# Aim of the exercise
Provide nothing except how many lines of the data contain the word "Request".

Records for the task START

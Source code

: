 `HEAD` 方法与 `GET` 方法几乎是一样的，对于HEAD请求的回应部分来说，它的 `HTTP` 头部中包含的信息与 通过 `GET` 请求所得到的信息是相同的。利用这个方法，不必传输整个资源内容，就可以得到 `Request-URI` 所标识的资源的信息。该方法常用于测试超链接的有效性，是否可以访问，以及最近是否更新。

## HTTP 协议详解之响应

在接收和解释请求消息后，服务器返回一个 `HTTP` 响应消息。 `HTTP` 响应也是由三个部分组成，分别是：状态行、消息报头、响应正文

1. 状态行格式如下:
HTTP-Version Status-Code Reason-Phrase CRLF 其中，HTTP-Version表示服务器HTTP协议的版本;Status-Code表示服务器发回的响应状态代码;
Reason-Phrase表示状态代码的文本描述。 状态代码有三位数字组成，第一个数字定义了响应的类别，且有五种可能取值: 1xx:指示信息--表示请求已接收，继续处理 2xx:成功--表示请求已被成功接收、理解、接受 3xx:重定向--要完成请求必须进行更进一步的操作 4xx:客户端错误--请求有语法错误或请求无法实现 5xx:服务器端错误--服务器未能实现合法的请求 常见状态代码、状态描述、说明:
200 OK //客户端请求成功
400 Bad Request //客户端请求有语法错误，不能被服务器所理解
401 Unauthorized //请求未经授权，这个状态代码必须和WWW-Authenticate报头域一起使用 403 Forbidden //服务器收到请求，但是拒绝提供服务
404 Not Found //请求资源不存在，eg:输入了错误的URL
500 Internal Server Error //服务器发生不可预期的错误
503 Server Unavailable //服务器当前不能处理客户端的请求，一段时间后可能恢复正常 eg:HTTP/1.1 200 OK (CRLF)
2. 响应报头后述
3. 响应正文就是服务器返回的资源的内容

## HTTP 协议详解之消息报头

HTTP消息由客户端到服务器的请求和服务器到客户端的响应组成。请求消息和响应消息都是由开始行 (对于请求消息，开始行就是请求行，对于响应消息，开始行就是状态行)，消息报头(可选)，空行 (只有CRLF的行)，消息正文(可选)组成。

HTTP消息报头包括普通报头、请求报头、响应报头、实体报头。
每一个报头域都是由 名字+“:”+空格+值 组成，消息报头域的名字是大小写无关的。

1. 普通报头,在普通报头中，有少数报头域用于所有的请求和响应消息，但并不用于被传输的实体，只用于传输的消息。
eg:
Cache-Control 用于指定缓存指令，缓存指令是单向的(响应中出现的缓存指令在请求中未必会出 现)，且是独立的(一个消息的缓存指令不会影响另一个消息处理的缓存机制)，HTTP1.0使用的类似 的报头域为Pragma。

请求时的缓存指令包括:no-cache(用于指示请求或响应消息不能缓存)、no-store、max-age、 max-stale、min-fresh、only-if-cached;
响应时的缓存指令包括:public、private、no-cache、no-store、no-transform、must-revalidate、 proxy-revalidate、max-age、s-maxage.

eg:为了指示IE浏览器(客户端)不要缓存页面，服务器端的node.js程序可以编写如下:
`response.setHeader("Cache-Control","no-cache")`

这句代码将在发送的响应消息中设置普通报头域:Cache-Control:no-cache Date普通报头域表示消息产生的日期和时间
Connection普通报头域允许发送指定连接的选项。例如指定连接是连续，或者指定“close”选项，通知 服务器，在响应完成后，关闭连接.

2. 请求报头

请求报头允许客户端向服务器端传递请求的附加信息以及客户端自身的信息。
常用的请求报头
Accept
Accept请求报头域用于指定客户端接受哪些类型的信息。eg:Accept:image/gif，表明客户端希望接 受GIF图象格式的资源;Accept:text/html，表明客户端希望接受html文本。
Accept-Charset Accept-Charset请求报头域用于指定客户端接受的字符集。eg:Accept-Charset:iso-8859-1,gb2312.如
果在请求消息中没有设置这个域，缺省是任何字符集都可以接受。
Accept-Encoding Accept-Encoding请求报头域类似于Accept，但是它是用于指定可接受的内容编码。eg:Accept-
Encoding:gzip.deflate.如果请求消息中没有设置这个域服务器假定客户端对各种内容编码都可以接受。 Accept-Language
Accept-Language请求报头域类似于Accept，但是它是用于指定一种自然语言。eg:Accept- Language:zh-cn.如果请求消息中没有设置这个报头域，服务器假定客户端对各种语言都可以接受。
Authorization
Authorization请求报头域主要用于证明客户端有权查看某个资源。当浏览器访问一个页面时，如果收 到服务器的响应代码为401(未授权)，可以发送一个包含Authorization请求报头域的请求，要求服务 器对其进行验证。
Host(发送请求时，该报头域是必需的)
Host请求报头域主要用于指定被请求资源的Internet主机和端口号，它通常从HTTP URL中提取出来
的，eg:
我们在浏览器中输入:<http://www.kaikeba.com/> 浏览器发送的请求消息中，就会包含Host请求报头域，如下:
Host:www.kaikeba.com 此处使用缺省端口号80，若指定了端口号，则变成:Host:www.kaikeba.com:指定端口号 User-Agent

Records for the task END

# Finished task
2